*** Material to process ***

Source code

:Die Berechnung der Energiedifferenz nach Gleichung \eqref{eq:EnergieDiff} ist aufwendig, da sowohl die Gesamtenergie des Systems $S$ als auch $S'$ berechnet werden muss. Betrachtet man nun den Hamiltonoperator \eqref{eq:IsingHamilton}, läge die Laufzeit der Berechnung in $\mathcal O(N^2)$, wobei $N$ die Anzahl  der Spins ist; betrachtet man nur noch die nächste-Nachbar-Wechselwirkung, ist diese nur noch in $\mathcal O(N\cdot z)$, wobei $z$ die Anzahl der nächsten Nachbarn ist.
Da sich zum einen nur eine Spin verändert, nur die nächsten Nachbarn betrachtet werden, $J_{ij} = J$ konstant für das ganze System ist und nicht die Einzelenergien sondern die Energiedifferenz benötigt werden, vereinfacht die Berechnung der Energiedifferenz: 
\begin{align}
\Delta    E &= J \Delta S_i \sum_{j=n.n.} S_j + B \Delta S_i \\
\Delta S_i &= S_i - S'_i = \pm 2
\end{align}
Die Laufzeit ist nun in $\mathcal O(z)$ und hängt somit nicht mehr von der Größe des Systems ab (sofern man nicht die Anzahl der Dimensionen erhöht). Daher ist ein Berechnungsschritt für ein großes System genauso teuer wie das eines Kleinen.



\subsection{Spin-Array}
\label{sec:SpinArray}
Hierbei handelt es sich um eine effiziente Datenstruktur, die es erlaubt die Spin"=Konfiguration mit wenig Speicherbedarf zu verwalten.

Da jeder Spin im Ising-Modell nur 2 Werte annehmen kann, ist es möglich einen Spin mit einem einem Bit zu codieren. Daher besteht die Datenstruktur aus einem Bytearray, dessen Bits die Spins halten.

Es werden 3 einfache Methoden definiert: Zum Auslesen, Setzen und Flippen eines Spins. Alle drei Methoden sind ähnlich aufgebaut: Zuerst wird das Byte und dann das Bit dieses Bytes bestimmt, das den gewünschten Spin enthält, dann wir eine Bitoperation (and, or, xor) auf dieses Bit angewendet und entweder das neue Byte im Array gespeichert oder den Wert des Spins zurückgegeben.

***
*** Material to process ***

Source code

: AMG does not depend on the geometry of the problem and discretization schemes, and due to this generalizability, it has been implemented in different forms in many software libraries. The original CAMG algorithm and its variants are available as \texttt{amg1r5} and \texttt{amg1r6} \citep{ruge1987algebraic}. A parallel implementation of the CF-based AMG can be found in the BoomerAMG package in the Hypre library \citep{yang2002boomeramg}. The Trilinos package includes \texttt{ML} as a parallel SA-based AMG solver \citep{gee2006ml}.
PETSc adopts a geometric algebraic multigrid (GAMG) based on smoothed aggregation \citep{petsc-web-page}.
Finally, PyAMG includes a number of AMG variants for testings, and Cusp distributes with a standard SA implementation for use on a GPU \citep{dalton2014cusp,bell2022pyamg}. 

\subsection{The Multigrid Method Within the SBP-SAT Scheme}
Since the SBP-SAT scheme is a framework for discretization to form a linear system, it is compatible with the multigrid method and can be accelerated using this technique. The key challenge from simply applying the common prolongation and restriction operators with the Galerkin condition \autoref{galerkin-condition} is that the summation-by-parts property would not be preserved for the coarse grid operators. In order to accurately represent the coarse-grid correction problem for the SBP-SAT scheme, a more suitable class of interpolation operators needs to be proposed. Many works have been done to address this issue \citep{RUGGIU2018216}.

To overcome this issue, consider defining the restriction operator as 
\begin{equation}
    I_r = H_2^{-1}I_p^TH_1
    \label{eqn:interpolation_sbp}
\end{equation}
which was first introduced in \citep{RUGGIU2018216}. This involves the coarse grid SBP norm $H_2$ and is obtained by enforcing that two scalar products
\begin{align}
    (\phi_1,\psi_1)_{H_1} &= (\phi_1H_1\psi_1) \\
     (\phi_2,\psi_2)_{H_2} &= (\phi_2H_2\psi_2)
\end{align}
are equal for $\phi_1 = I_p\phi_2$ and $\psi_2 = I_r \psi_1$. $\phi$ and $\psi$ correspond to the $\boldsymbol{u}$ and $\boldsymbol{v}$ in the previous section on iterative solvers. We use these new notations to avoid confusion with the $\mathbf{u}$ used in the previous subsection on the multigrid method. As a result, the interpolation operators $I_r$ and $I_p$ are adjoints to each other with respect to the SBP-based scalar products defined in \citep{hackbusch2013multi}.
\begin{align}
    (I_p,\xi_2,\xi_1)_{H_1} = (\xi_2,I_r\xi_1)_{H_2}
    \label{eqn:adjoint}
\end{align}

***
*** Material to process ***

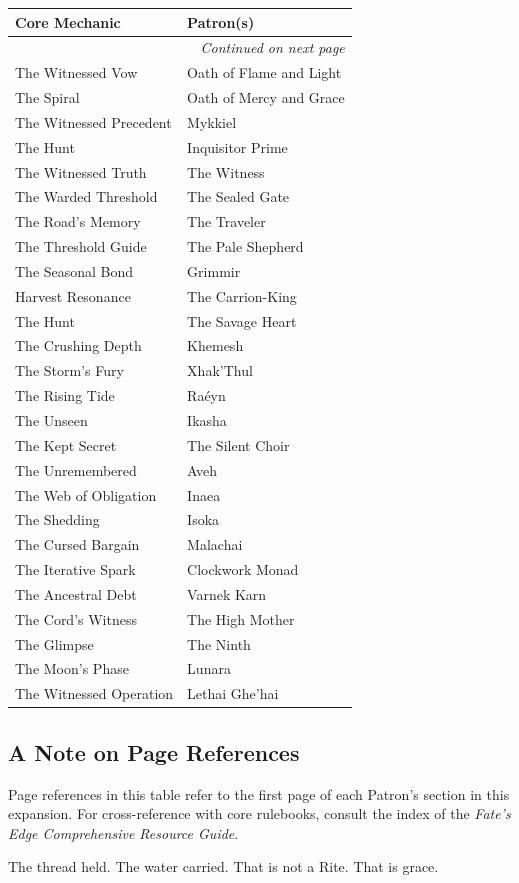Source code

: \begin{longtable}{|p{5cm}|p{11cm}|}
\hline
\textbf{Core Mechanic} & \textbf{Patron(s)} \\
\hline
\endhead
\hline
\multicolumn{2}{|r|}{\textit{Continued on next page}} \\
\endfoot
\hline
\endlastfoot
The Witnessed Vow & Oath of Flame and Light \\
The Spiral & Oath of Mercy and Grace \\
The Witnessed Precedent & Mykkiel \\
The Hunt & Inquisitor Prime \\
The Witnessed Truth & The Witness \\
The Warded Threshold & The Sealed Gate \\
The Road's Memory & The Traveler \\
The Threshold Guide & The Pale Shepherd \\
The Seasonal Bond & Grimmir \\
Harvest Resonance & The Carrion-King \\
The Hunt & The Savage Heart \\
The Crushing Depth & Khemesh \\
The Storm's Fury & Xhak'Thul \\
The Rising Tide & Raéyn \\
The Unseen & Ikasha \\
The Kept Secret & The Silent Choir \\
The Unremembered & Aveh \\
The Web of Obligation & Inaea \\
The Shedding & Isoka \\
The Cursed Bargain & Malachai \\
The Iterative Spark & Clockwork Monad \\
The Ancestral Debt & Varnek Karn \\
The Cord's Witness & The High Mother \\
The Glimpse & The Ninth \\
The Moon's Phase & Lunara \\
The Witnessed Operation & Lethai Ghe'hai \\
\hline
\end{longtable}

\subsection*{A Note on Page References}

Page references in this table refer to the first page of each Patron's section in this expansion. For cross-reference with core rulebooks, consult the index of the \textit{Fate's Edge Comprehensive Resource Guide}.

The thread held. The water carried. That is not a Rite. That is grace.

***

> Exercise brief: Search the entries above for the string "scalar". Copy each line in which it appears.

> Exercise response:
which was first introduced in \citep{RUGGIU2018216}. This involves the coarse grid SBP norm $H_2$ and is obtained by enforcing that two scalar products
are equal for $\phi_1 = I_p\phi_2$ and $\psi_2 = I_r \psi_1$. $\phi$ and $\psi$ correspond to the $\boldsymbol{u}$ and $\boldsymbol{v}$ in the previous section on iterative solvers. We use these new notations to avoid confusion with the $\mathbf{u}$ used in the previous subsection on the multigrid method. As a result, the interpolation operators $I_r$ and $I_p$ are adjoints to each other with respect to the SBP-based scalar products defined in \citep{hackbusch2013multi}.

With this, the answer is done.